The destructor of A will run when its lifetime is over. If you want its memory to be freed and the destructor run, you have to delete it if it was allocated on the heap. If it was allocated on the stack this happens automatically (i.e. when it goes out of scope; see RAII). If it is a member of a class (not a pointer, but a full member), then this will happen when the containing object is destroyed.

class A
{
    char *someHeapMemory;
public:
    A() : someHeapMemory(new char[1000]) {}
    ~A() { delete[] someHeapMemory; }
};

class B
{
    A* APtr;
public:
    B() : APtr(new A()) {}
    ~B() { delete APtr; }
};

class C
{
    A Amember;
public:
    C() : Amember() {}
    ~C() {} // A is freed / destructed automatically.
};

int main()
{
    B* BPtr = new B();
    delete BPtr; // Calls ~B() which calls ~A() 
    C *CPtr = new C();
    delete CPtr;
    B b;
    C c;
} // b and c are freed/destructed automatically

In the above example, every delete and delete[] is needed. And no delete is needed (or indeed able to be used) where I did not use it.

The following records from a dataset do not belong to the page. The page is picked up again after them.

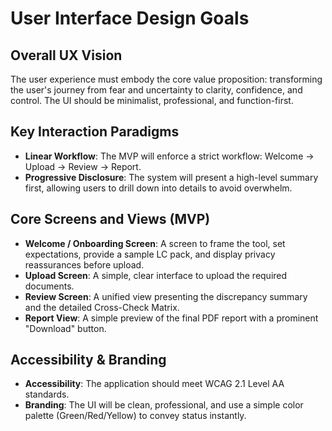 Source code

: # User Interface Design Goals

## Overall UX Vision

The user experience must embody the core value proposition: transforming the user's journey from fear and uncertainty to clarity, confidence, and control. The UI should be minimalist, professional, and function-first.

## Key Interaction Paradigms

- **Linear Workflow**: The MVP will enforce a strict workflow: Welcome → Upload → Review → Report.
- **Progressive Disclosure**: The system will present a high-level summary first, allowing users to drill down into details to avoid overwhelm.

## Core Screens and Views (MVP)

- **Welcome / Onboarding Screen**: A screen to frame the tool, set expectations, provide a sample LC pack, and display privacy reassurances before upload.
- **Upload Screen**: A simple, clear interface to upload the required documents.
- **Review Screen**: A unified view presenting the discrepancy summary and the detailed Cross-Check Matrix.
- **Report View**: A simple preview of the final PDF report with a prominent "Download" button.

## Accessibility & Branding

- **Accessibility**: The application should meet WCAG 2.1 Level AA standards.
- **Branding**: The UI will be clean, professional, and use a simple color palette (Green/Red/Yellow) to convey status instantly.
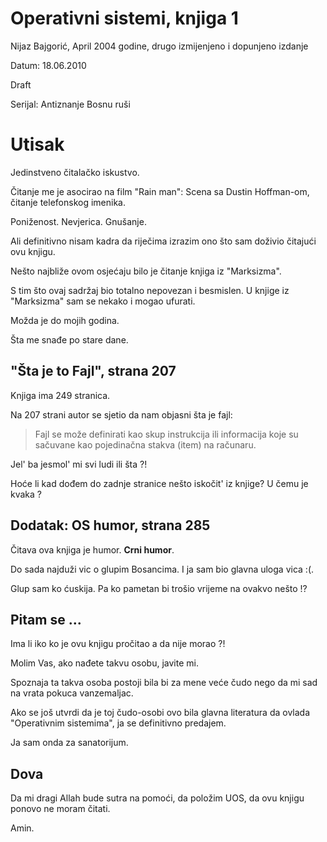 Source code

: # Operativni sistemi, knjiga 1

Nijaz Bajgorić, April 2004 godine, drugo izmijenjeno i dopunjeno izdanje


Datum: 18.06.2010

Draft

Serijal: Antiznanje Bosnu ruši


# Utisak

Jedinstveno čitalačko iskustvo.

Čitanje me je asocirao na film "Rain man": Scena sa Dustin Hoffman-om, čitanje telefonskog imenika.

Poniženost. Nevjerica. Gnušanje.

Ali definitivno nisam kadra da riječima izrazim ono što sam doživio čitajući ovu knjigu.

Nešto najbliže ovom osjećaju bilo je čitanje knjiga iz "Marksizma".

S tim što ovaj sadržaj bio totalno nepovezan i besmislen. U knjige iz "Marksizma" sam se nekako i mogao ufurati.

Možda je do mojih godina. 

Šta me snađe po stare dane.

"Šta je to Fajl", strana 207
-----------------------------

Knjiga ima 249 stranica. 

Na 207 strani autor se sjetio da nam objasni šta je fajl:

> Fajl se može definirati kao skup instrukcija ili informacija koje su sačuvane kao pojedinačna stakva (item) na računaru.

Jel' ba jesmol' mi svi ludi ili šta ?!

Hoće li kad dođem do zadnje stranice nešto iskočit' iz knjige? U čemu je kvaka ?


Dodatak: OS humor, strana 285
-----------------------------

Čitava ova knjiga je humor. **Crni humor**.

Do sada najduži vic o glupim Bosancima. I ja sam bio glavna uloga vica :(. 

Glup sam ko ćuskija. Pa ko pametan bi trošio vrijeme na ovakvo nešto !?


Pitam se ...
--------------

Ima li iko ko je ovu knjigu pročitao a da nije morao ?!

Molim Vas, ako nađete takvu osobu, javite mi. 

Spoznaja ta takva osoba postoji bila bi za mene veće čudo nego da mi sad na vrata pokuca vanzemaljac.

Ako se još utvrdi da je toj čudo-osobi ovo bila glavna literatura da ovlada "Operativnim sistemima", ja se definitivno predajem.

Ja sam onda za sanatorijum.


Dova
----

Da mi dragi Allah bude sutra na pomoći, da položim UOS, da ovu knjigu ponovo ne moram čitati.

Amin.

auto_ptr, unique_ptr and shared_ptr etc... are great for making this lifetime management much easier:

class A
{
    shared_array<char> someHeapMemory;
public:
    A() : someHeapMemory(new char[1000]) {}
    ~A() { } // someHeapMemory is delete[]d automatically
};

class B
{
    shared_ptr<A> APtr;
public:
    B() : APtr(new A()) {}
    ~B() {  } // APtr is deleted automatically
};

int main()
{
    shared_ptr<B> BPtr = new B();
} // BPtr is deleted automatically

Solution 2:

When you call delete on a pointer allocated by new, the destructor of the object pointed to will be called.

A * p = new A;

delete p;    // A:~A() called for you on obkect pointed to by p

Solution 3:

It is named "destructor", not "deconstructor".

Inside the destructor of each class, you have to delete all other member variables that have been allocated with new.

edit: To clarify:

Say you have

struct A {}

class B {
    A *a;
public:
    B () : a (new A) {}
    ~B() { delete a; }
};

class C {
    A *a;
public:
    C () : a (new A) {}        
};

int main () {
    delete new B;
    delete new C;
}

Allocating an instance of B and then deleting is clean, because what B allocates internally will also be deleted in the destructor.

But instances of class C will leak memory, because it allocates an instance of A which it does not release (in this case C does not even have a destructor).